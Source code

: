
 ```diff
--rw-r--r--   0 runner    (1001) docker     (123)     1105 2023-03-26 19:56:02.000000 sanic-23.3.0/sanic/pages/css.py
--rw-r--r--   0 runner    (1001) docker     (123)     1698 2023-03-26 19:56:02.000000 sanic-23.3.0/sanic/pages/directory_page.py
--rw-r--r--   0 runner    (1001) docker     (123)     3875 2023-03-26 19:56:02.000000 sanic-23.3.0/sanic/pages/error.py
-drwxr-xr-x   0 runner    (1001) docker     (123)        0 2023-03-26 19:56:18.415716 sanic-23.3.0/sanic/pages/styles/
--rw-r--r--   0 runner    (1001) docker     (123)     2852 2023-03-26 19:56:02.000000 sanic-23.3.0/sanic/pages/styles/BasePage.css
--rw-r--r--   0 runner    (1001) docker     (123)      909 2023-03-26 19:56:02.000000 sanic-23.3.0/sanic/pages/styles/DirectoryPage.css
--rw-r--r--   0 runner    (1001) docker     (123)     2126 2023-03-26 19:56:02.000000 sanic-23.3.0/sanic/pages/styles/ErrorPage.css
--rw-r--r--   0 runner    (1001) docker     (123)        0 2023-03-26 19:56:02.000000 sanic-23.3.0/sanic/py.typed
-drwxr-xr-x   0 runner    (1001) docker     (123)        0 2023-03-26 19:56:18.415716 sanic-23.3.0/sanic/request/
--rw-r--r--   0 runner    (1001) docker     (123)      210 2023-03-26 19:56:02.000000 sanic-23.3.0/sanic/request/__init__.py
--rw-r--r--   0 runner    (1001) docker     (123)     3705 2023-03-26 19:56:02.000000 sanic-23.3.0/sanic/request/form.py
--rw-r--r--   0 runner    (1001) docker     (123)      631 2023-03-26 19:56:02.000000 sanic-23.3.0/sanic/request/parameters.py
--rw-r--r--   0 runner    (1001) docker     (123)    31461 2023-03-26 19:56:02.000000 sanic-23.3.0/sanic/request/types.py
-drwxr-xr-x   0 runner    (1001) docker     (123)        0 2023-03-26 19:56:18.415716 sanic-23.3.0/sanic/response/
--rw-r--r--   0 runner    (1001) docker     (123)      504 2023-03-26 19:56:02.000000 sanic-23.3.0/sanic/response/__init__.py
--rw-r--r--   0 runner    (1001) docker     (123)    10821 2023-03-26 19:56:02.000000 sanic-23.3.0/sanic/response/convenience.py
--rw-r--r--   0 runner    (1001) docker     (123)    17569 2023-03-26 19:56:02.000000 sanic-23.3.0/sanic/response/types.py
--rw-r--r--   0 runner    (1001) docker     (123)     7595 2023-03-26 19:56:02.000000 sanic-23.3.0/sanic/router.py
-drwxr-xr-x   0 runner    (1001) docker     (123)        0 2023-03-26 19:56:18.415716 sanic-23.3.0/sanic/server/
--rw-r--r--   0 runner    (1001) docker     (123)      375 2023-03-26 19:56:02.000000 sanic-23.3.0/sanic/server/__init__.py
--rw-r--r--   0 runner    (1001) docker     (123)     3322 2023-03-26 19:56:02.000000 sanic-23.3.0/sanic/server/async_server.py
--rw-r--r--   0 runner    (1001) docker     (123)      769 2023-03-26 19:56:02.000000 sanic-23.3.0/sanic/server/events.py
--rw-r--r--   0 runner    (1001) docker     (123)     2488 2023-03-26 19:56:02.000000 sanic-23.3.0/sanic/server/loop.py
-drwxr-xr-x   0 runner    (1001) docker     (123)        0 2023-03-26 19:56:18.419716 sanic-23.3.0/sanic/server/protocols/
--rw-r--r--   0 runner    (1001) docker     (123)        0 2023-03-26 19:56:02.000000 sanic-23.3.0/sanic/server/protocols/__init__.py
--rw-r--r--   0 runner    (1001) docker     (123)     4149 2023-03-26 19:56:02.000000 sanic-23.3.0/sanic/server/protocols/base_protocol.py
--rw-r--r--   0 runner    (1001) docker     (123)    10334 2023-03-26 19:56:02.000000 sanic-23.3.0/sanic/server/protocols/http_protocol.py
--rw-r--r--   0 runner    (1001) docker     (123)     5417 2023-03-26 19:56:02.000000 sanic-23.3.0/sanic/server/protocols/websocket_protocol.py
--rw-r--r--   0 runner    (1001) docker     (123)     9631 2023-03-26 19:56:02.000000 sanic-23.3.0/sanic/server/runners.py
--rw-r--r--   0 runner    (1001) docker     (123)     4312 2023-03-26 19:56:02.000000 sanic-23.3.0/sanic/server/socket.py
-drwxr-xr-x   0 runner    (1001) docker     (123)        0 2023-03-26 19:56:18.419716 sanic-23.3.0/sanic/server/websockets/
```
------------------------------------
• Task: Lines containing "types": tally them across the records above and give the total alone.

• Expected answer: 2